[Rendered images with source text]
§ §
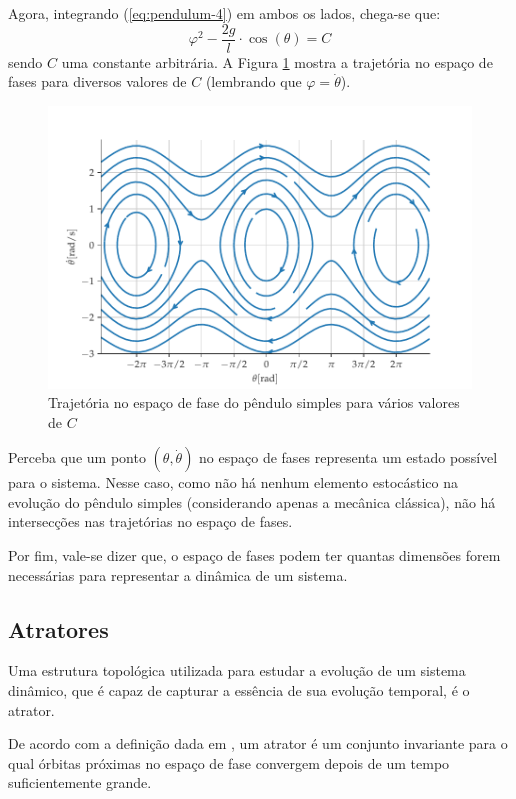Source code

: \documentclass[a4paper, 12pt]{article}
\begin{document}
Agora, integrando (\ref{eq:pendulum-4}) em ambos os lados, chega-se que:
\begin{equation}
\varphi^2 - \frac{2g}{l} \cdot \cos(\theta) = C
\end{equation}
sendo $C$ uma constante arbitrária. A Figura \ref{fig:pendulum-phase-space} mostra a trajetória no espaço de fases para diversos valores de $C$ (lembrando que $\varphi = \dot{\theta}$).
\begin{figure}[!ht]
\centering
\includegraphics[scale = 0.7]{pendulum-phase-space.pdf}
\caption{Trajetória no espaço de fase do pêndulo simples para vários valores de $C$}
\label{fig:pendulum-phase-space}
\end{figure}

Perceba que um ponto $(\theta, \dot{\theta})$ no espaço de fases representa um estado possível para o sistema. Nesse caso, como não há nenhum elemento estocástico na evolução do pêndulo simples (considerando apenas a mecânica clássica), não há intersecções nas trajetórias no espaço de fases. 

Por fim, vale-se dizer que, o espaço de fases podem ter quantas dimensões forem necessárias para representar a dinâmica de um sistema. 

\subsection{Atratores}
Uma estrutura topológica utilizada para estudar a evolução de um sistema dinâmico, que é capaz de capturar a essência de sua evolução temporal, é o atrator.

De acordo com a definição dada em \cite{fiedler1994caos}, um atrator é um conjunto invariante para o qual órbitas próximas no espaço de fase convergem depois de um tempo suficientemente grande.
\end{document}
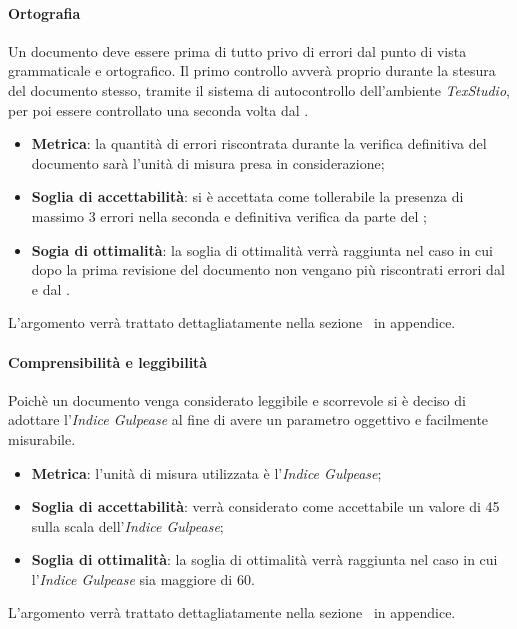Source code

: \paragraph{Ortografia}
Un documento deve essere prima di tutto privo di errori dal punto di vista grammaticale e ortografico. 
Il primo controllo avverà proprio durante la stesura del documento stesso, tramite il sistema di autocontrollo dell'ambiente  \emph{TexStudio}, per poi essere controllato una seconda volta dal \ver{}.
\begin{itemize}
	\item \textbf{Metrica}: la quantità di errori riscontrata durante la verifica definitiva del documento sarà l'unità di misura presa in considerazione;
	\item \textbf{Soglia di accettabilità}: si è accettata come tollerabile la presenza di massimo 3 errori nella seconda e definitiva verifica da parte del \ver{};
	\item \textbf{Sogia di ottimalità}: la soglia di ottimalità verrà raggiunta nel caso in cui dopo la prima revisione del documento non vengano più riscontrati errori dal \ver{} e dal \RdP{}.
\end{itemize}
L'argomento verrà trattato dettagliatamente nella sezione~ in appendice.

\paragraph{Comprensibilità e leggibilità}
Poichè un documento venga considerato leggibile e scorrevole si è deciso di adottare l'\emph{Indice Gulpease} al fine di avere un parametro oggettivo e facilmente misurabile.
\begin{itemize}
	\item \textbf{Metrica}: l'unità di misura utilizzata è l'\emph{Indice Gulpease};
	\item \textbf{Soglia di accettabilità}: verrà considerato come accettabile un valore di 45 sulla scala dell'\emph{Indice Gulpease};
	\item \textbf{Soglia di ottimalità}: la soglia di ottimalità verrà raggiunta nel caso in cui l'\emph{Indice Gulpease} sia maggiore di 60.
\end{itemize}
L'argomento verrà trattato dettagliatamente nella sezione~ in appendice.

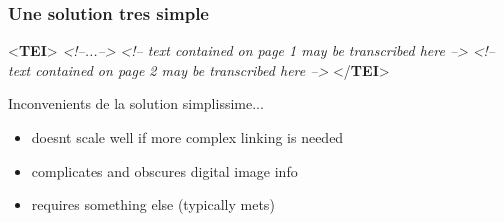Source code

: \documentclass[]{beamer}\makeatletter
\begin{document}
\begin{frame}[fragile]
\frametitle{ Une solution tres simple}
\bgroup\ttfamily\fontsize{8.5pt}{9pt}\selectfont\par
\begin{exampleblock}{}
\noindent\ttfamily\mbox{}{\color{blue1}<\textbf{TEI}>}\mbox{}\newline 
{}\mbox{}\newline 
\textit{<!--...-->}\mbox{}\newline 
{}\mbox{}\newline 
{}\mbox{}\newline 
\hspace*{6pt}\mbox{}\newline 
\textit{<!-- text contained on page 1 may be transcribed here -->}\mbox{}\newline 
\hspace*{6pt}\mbox{}\newline 
\textit{<!-- text contained on page 2 may be transcribed here -->}\mbox{}\newline 
{}\mbox{}\newline 
{\color{blue1}</\textbf{TEI}>}
\end{exampleblock}
\par\egroup
  \par
Inconvenients de la solution simplissime... \begin{itemize}

\item doesnt scale well if more complex linking is needed 
\item complicates and obscures digital image info 
\item requires something else (typically mets) 
\end{itemize} 
\end{frame}
\end{document}
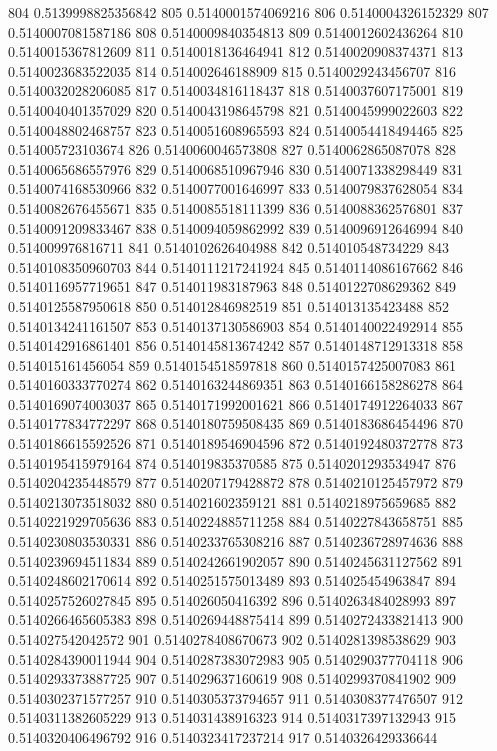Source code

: 804 0.5139998825356842
805 0.5140001574069216
806 0.5140004326152329
807 0.5140007081587186
808 0.5140009840354813
809 0.5140012602436264
810 0.5140015367812609
811 0.5140018136464941
812 0.5140020908374371
813 0.5140023683522035
814 0.514002646188909
815 0.5140029243456707
816 0.5140032028206085
817 0.5140034816118437
818 0.5140037607175001
819 0.5140040401357029
820 0.5140043198645798
821 0.5140045999022603
822 0.5140048802468757
823 0.5140051608965593
824 0.5140054418494465
825 0.514005723103674
826 0.5140060046573808
827 0.5140062865087078
828 0.5140065686557976
829 0.5140068510967946
830 0.5140071338298449
831 0.5140074168530966
832 0.5140077001646997
833 0.5140079837628054
834 0.5140082676455671
835 0.5140085518111399
836 0.5140088362576801
837 0.5140091209833467
838 0.5140094059862992
839 0.5140096912646994
840 0.514009976816711
841 0.5140102626404988
842 0.514010548734229
843 0.5140108350960703
844 0.5140111217241924
845 0.5140114086167662
846 0.5140116957719651
847 0.514011983187963
848 0.5140122708629362
849 0.5140125587950618
850 0.514012846982519
851 0.514013135423488
852 0.5140134241161507
853 0.5140137130586903
854 0.5140140022492914
855 0.5140142916861401
856 0.5140145813674242
857 0.5140148712913318
858 0.514015161456054
859 0.5140154518597818
860 0.5140157425007083
861 0.5140160333770274
862 0.5140163244869351
863 0.5140166158286278
864 0.5140169074003037
865 0.5140171992001621
866 0.5140174912264033
867 0.5140177834772297
868 0.5140180759508435
869 0.5140183686454496
870 0.5140186615592526
871 0.5140189546904596
872 0.5140192480372778
873 0.5140195415979164
874 0.514019835370585
875 0.5140201293534947
876 0.5140204235448579
877 0.5140207179428872
878 0.5140210125457972
879 0.5140213073518032
880 0.514021602359121
881 0.5140218975659685
882 0.5140221929705636
883 0.5140224885711258
884 0.5140227843658751
885 0.5140230803530331
886 0.5140233765308216
887 0.5140236728974636
888 0.5140239694511834
889 0.5140242661902057
890 0.5140245631127562
891 0.5140248602170614
892 0.5140251575013489
893 0.514025454963847
894 0.5140257526027845
895 0.514026050416392
896 0.5140263484028993
897 0.5140266465605383
898 0.5140269448875414
899 0.5140272433821413
900 0.514027542042572
901 0.5140278408670673
902 0.5140281398538629
903 0.5140284390011944
904 0.5140287383072983
905 0.5140290377704118
906 0.5140293373887725
907 0.514029637160619
908 0.5140299370841902
909 0.5140302371577257
910 0.5140305373794657
911 0.5140308377476507
912 0.5140311382605229
913 0.514031438916323
914 0.5140317397132943
915 0.5140320406496792
916 0.5140323417237214
917 0.5140326429336644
§ §
Whenever the string "emph" shows up in a line of the records, that line counts; state how many lines count, and only that.

5